◆ RAW DATA ◆
-- Opening Marker --

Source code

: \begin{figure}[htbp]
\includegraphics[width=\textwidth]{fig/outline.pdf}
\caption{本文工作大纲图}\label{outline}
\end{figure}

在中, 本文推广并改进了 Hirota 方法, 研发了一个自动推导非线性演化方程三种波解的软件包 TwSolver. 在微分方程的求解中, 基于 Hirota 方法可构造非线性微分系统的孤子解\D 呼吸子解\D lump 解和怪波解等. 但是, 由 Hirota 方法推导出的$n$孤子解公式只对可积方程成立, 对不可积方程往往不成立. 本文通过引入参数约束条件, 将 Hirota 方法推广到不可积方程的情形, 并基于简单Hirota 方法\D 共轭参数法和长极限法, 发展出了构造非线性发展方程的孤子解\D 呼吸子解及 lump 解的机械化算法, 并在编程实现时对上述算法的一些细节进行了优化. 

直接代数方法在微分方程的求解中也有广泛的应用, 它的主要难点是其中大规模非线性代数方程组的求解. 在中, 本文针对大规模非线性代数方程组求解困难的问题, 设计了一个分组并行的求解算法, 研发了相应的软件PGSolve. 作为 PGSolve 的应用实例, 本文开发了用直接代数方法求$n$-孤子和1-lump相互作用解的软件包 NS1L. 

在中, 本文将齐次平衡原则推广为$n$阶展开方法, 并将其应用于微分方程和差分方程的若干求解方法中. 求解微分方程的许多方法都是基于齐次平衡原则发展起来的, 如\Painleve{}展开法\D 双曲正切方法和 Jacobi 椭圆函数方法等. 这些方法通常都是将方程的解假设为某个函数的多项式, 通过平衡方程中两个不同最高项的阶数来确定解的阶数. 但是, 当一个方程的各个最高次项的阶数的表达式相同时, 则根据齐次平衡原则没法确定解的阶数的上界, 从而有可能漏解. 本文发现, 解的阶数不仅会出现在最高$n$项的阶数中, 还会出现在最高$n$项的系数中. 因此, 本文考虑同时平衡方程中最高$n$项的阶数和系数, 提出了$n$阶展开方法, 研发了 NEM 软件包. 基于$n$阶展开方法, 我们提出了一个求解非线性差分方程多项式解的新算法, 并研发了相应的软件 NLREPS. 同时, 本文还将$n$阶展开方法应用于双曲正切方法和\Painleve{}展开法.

-- Closing Marker --

◆ WORK ITEM ◆
Beginning with the opening line and ending with the final one, transcribe the material exactly.

◆ WRITTEN RESPONSE ◆
Source code

: \begin{figure}[htbp]
\includegraphics[width=\textwidth]{fig/outline.pdf}
\caption{本文工作大纲图}\label{outline}
\end{figure}

在中, 本文推广并改进了 Hirota 方法, 研发了一个自动推导非线性演化方程三种波解的软件包 TwSolver. 在微分方程的求解中, 基于 Hirota 方法可构造非线性微分系统的孤子解\D 呼吸子解\D lump 解和怪波解等. 但是, 由 Hirota 方法推导出的$n$孤子解公式只对可积方程成立, 对不可积方程往往不成立. 本文通过引入参数约束条件, 将 Hirota 方法推广到不可积方程的情形, 并基于简单Hirota 方法\D 共轭参数法和长极限法, 发展出了构造非线性发展方程的孤子解\D 呼吸子解及 lump 解的机械化算法, 并在编程实现时对上述算法的一些细节进行了优化. 

直接代数方法在微分方程的求解中也有广泛的应用, 它的主要难点是其中大规模非线性代数方程组的求解. 在中, 本文针对大规模非线性代数方程组求解困难的问题, 设计了一个分组并行的求解算法, 研发了相应的软件PGSolve. 作为 PGSolve 的应用实例, 本文开发了用直接代数方法求$n$-孤子和1-lump相互作用解的软件包 NS1L. 

在中, 本文将齐次平衡原则推广为$n$阶展开方法, 并将其应用于微分方程和差分方程的若干求解方法中. 求解微分方程的许多方法都是基于齐次平衡原则发展起来的, 如\Painleve{}展开法\D 双曲正切方法和 Jacobi 椭圆函数方法等. 这些方法通常都是将方程的解假设为某个函数的多项式, 通过平衡方程中两个不同最高项的阶数来确定解的阶数. 但是, 当一个方程的各个最高次项的阶数的表达式相同时, 则根据齐次平衡原则没法确定解的阶数的上界, 从而有可能漏解. 本文发现, 解的阶数不仅会出现在最高$n$项的阶数中, 还会出现在最高$n$项的系数中. 因此, 本文考虑同时平衡方程中最高$n$项的阶数和系数, 提出了$n$阶展开方法, 研发了 NEM 软件包. 基于$n$阶展开方法, 我们提出了一个求解非线性差分方程多项式解的新算法, 并研发了相应的软件 NLREPS. 同时, 本文还将$n$阶展开方法应用于双曲正切方法和\Painleve{}展开法.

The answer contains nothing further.